Contact: Brenon Daly
Although IntraLinks is well-known for its ‘virtual deal rooms,’ the company itself hasn’t spent much time in them. That changed on Thursday. After being out of the market for more than a decade, IntraLinks announced a double-barreled deal, picking up two online deal-sourcing platforms, MergerID and PE-Nexus. (And yes, the company did use its own deal room to run the process.)
The addition of the two sourcing platforms makes sense as a way to increase the number of transactions that get executed in IntraLinks’ core deal room. In fact, the company had added sourcing and networking features around the end of 2011, but had only attracted a few hundred users. MergerID and PE-Nexus dramatically increase the number of potential participants, with the two firms having attracted, collectively, some 5,000 firms representing about 7,200 total users.

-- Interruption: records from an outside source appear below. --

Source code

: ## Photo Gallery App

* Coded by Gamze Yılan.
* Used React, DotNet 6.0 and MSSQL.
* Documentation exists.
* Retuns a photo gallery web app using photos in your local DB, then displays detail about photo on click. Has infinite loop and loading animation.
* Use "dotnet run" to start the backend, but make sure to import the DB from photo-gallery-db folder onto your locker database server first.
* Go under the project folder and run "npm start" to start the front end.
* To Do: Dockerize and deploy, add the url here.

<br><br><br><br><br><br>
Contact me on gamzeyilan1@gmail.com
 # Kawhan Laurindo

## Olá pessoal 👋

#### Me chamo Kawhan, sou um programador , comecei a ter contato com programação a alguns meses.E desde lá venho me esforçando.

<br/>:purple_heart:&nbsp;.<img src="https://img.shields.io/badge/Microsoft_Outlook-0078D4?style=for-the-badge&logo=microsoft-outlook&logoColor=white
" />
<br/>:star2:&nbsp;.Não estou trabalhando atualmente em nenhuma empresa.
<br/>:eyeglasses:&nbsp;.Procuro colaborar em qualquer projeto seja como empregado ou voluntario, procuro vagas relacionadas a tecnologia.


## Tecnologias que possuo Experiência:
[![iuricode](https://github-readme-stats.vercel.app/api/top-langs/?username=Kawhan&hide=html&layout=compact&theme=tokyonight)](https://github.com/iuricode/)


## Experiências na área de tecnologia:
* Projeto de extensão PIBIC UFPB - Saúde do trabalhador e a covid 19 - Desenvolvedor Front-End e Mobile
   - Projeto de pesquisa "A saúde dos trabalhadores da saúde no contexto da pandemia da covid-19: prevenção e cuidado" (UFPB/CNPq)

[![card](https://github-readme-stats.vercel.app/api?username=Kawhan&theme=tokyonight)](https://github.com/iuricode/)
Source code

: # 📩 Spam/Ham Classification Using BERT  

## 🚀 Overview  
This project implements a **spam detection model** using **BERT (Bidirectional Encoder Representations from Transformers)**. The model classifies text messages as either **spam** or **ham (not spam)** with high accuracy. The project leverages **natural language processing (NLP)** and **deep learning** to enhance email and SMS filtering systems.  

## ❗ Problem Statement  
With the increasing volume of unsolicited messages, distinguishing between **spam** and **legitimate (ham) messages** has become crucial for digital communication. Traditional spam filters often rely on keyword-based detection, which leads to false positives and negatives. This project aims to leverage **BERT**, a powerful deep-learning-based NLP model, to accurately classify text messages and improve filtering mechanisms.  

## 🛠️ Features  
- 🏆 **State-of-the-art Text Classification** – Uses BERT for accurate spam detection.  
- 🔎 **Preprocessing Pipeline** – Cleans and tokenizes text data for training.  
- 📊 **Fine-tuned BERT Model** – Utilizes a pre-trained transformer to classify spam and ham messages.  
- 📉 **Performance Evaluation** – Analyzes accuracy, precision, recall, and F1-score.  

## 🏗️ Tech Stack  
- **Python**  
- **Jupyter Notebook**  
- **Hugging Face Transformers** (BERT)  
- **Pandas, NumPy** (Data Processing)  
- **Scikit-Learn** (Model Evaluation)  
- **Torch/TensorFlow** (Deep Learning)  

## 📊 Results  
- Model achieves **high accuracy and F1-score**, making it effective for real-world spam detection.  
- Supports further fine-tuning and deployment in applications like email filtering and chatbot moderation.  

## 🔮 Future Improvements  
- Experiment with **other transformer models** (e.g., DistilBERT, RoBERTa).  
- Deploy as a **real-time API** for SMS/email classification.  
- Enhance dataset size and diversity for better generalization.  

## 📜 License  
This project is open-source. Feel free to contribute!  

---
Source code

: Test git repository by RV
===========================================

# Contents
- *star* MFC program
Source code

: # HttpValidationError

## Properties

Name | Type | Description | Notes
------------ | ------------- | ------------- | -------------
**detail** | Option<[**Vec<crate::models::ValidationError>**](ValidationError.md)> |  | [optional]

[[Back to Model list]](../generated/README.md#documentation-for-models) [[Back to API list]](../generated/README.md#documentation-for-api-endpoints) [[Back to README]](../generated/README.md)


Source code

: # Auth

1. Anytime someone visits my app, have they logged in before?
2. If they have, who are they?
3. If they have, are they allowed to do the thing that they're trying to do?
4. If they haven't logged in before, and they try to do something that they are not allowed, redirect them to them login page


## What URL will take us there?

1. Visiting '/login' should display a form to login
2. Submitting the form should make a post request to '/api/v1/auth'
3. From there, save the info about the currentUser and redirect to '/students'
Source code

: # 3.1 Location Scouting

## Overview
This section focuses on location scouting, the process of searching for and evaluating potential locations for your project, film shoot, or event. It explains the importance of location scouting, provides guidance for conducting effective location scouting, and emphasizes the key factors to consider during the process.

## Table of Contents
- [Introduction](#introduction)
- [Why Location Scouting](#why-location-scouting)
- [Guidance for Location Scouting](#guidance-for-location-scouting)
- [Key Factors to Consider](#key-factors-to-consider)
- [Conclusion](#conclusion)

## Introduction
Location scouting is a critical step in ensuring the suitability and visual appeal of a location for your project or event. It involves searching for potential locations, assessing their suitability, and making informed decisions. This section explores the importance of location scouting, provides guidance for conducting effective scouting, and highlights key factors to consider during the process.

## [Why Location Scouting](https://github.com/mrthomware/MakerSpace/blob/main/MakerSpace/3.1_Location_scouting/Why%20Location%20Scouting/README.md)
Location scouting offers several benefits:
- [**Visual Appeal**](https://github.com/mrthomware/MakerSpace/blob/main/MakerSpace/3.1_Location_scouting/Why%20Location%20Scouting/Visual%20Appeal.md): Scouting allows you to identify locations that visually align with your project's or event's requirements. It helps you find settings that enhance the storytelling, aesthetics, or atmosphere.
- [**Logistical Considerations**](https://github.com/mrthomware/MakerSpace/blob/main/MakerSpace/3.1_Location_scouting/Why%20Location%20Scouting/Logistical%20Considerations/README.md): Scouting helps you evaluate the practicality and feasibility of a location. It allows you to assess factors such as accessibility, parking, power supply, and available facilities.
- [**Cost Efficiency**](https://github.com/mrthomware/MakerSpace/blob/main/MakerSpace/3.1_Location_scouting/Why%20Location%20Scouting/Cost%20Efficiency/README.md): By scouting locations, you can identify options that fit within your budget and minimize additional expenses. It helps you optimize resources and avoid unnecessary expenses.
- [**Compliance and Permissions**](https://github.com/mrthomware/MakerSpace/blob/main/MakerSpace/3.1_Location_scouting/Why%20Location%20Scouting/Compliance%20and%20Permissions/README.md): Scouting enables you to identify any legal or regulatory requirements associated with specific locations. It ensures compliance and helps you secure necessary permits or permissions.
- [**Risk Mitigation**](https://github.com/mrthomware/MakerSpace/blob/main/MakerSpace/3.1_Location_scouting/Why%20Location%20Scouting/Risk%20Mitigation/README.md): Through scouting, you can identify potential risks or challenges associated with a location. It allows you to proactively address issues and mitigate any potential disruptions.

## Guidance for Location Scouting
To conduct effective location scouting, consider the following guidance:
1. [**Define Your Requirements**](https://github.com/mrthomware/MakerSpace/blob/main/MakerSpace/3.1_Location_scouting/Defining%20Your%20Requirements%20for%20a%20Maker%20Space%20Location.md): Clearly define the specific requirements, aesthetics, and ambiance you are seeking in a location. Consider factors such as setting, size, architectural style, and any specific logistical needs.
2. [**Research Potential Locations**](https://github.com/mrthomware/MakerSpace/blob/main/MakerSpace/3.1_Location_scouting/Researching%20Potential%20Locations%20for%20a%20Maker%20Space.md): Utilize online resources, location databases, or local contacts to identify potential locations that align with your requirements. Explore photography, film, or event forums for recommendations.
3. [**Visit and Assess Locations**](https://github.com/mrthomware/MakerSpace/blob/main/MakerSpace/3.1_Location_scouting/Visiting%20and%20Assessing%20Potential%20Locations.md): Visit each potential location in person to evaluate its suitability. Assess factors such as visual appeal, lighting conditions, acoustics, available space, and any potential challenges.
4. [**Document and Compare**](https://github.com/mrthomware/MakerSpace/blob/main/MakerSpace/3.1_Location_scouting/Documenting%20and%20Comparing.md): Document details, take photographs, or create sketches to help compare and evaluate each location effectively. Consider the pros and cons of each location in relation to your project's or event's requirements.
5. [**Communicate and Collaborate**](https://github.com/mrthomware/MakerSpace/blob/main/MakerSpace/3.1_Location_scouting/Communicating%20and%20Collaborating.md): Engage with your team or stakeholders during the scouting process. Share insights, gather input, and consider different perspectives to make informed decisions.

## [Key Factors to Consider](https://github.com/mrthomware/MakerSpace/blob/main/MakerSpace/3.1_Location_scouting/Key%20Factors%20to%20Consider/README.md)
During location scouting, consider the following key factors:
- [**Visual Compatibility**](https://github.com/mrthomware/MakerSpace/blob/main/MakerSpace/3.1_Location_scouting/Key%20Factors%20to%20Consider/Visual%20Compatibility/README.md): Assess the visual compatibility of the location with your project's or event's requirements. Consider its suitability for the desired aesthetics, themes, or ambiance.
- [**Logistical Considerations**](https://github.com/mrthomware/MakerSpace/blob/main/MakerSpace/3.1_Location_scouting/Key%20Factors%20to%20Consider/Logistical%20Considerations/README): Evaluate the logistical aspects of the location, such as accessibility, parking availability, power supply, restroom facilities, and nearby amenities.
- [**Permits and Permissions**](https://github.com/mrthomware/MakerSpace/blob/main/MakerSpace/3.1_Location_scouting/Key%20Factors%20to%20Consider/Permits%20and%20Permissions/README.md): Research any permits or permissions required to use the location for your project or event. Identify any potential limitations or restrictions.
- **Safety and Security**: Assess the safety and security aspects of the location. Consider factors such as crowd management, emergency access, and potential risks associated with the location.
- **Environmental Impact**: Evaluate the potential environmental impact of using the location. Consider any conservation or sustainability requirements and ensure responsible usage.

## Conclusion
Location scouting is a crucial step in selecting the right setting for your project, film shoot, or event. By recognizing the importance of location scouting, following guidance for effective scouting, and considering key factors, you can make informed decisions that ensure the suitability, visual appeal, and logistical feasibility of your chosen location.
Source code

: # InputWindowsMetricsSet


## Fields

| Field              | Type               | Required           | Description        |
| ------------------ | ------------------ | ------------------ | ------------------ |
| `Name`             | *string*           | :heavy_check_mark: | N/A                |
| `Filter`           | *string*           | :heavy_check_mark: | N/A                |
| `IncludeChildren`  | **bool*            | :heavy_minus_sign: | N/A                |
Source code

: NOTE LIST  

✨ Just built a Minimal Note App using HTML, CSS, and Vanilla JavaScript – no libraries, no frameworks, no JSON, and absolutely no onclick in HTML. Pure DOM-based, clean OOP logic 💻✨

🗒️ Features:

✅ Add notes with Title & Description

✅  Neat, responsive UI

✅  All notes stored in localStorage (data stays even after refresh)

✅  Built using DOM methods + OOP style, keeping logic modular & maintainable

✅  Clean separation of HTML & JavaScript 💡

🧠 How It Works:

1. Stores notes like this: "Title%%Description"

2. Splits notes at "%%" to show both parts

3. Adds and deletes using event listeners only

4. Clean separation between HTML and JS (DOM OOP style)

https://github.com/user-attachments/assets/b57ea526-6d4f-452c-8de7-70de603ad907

Further, the two platforms serve very different markets. MergerID – divested by the FT Group’s Mergermarket division – focuses on midmarket deals, primarily in Europe and Asia. Meanwhile, PE-Nexus (as its name implies) largely targets US private equity shops from its Florida headquarters. IntraLinks has indicated that it will pick up 11 employees from the two firms, and we understand that very little revenue will be added from the two subscription-based services.
More broadly, IntraLinks’ move fits with the strategy and recent performance of its business. The M&A unit, which represented 42% of total revenue in 2012, was the only one of the company’s three divisions to post growth last year. The 9% increase in its M&A-related revenue in 2012 helped bump up the overall top line at IntraLinks during what was – by design – a year of stabilization and investment.